OMB Individually Reported

Predictive AIOps

Low riskExact public inventory row

Description

IT operations teams are overwhelmed with massive volumes of alerts and events from diverse monitoring tools, creating alert fatigue and slowing incident response. Manual correlation of events, log analysis, and root cause identification is time-consuming and error-prone. Reactive problem-solving leads to prolonged outages, high Mean Time to Resolution (MTTR), and degraded service availability. Traditional static thresholds fail to adapt to dynamic IT environments.

Detailed example

AI-powered IT Operations Management (ITOM) platform that applies machine learning, predictive analytics, and automation to IT infrastructure monitoring and incident management. Automatically analyzes events, logs, metrics, and telemetry data to detect anomalies, predict service disruptions, identify root causes, and trigger automated remediation. Provides intelligent event correlation to reduce alert noise, adaptive thresholds for dynamic environments, and self-healing capabilities. Input: IT infrastructure events, logs, metrics, performance data from monitoring tools. Output: anomaly detection alerts, predictive insights, root cause analysis, automated remediation workflows, incident tickets, and performance dashboards.

AI / analytics pattern

Classical/Predictive Machine Learning: Models trained on data to make predictions or classifications based on identified patterns or relationships.

Automation level / stage

a) Pre-deployment – The use case is in a development or acquisition status.

Expected benefit

Reduces alert noise by up to 90% through intelligent event correlation and anomaly detection. Decreases Mean Time to Resolution (MTTR) by 30-50% via automated root cause analysis and remediation workflows.

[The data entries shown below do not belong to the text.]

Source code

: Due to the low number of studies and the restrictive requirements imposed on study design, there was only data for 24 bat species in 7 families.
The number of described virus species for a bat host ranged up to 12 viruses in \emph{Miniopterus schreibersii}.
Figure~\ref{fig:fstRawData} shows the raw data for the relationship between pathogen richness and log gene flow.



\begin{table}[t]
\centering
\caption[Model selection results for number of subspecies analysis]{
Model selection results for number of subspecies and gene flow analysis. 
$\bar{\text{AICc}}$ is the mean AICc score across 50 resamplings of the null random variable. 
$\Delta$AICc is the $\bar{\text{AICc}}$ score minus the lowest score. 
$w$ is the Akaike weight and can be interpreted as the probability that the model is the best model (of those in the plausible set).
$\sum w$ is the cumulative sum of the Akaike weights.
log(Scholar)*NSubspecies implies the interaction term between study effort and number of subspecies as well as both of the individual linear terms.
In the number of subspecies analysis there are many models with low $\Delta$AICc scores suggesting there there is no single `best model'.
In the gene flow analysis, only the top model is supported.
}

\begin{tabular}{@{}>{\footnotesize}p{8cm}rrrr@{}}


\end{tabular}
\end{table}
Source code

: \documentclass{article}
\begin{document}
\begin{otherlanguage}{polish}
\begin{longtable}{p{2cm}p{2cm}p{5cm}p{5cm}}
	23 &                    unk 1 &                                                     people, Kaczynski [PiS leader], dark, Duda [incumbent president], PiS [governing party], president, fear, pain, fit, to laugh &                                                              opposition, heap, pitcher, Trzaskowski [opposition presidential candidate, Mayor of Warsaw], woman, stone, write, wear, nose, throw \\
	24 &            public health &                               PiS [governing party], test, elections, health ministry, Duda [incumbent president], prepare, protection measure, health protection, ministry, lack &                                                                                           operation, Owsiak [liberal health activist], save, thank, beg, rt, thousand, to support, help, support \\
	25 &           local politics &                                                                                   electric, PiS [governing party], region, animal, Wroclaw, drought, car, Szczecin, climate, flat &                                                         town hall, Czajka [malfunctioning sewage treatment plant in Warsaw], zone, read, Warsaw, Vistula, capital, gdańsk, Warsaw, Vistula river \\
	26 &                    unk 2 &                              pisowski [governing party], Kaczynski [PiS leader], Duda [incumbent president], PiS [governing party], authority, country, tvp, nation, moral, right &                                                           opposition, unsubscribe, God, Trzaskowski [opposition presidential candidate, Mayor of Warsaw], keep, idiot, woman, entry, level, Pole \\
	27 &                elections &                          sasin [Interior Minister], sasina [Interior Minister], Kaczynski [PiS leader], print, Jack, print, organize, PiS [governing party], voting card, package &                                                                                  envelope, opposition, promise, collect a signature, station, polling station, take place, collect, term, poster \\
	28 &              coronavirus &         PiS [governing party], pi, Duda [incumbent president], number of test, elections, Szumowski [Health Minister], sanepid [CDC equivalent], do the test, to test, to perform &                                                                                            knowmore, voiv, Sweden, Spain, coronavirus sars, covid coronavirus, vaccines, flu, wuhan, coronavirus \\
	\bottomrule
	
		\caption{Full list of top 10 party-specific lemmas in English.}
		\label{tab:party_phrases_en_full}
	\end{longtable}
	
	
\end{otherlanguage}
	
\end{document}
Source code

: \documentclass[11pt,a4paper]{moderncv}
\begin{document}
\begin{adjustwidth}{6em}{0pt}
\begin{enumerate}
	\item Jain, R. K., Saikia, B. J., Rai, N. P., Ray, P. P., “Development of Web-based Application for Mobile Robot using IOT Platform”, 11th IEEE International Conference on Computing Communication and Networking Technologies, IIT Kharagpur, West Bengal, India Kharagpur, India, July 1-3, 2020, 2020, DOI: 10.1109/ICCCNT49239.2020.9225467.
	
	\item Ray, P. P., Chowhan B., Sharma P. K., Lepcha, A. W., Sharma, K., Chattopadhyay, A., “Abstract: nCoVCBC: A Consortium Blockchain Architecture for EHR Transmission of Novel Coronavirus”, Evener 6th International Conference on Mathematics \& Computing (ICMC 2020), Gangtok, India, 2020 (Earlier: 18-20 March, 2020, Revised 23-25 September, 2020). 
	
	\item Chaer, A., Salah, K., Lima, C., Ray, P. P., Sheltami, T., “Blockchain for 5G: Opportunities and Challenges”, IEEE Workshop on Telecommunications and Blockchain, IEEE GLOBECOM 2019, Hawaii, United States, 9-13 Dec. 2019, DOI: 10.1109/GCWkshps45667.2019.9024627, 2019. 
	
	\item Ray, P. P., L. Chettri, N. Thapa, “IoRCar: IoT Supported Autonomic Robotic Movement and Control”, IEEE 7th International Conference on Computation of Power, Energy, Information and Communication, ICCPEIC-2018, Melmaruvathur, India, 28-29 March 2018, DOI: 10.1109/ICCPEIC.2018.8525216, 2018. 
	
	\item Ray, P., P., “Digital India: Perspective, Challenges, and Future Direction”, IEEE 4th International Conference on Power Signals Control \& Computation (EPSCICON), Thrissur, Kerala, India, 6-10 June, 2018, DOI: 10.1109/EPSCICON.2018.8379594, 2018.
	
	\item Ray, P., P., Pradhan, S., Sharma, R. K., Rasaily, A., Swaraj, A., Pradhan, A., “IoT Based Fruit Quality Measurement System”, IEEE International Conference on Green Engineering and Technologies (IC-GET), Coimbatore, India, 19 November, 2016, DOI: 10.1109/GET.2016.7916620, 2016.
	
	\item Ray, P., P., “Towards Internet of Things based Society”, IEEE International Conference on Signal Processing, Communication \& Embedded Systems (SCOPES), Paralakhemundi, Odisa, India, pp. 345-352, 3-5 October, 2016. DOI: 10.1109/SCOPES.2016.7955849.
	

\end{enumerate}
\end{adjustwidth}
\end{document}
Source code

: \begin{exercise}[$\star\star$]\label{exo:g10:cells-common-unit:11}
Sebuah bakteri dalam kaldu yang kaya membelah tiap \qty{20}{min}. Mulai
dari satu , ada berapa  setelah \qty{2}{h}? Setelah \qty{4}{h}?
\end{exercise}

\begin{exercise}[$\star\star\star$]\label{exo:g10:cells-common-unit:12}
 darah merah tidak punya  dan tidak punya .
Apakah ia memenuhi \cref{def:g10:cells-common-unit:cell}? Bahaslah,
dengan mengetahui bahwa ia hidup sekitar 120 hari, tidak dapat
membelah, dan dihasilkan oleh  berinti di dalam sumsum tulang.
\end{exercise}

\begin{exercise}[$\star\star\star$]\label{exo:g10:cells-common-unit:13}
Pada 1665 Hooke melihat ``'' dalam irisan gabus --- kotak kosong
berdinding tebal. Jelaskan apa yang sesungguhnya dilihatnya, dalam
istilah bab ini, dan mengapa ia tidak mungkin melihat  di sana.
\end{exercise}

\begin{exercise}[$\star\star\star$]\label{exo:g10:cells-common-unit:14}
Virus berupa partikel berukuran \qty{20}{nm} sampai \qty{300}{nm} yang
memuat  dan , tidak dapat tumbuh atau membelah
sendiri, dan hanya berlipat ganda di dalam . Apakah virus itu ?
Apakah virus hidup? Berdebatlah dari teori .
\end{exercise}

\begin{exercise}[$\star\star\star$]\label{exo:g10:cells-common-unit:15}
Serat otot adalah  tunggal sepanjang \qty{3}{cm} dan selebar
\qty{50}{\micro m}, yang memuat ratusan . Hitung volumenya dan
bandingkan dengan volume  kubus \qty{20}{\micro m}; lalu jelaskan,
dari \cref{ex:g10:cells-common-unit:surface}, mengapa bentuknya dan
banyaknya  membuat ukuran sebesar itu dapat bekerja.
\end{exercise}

Enables proactive incident prevention through predictive analytics that identify potential issues before they cause outages. Provides self-healing capabilities with automated remediation reducing manual intervention. Improves service availability and operational efficiency. Shifts IT operations from reactive firefighting to proactive problem prevention. Centralizes insights and actions on single platform, breaking down data silos.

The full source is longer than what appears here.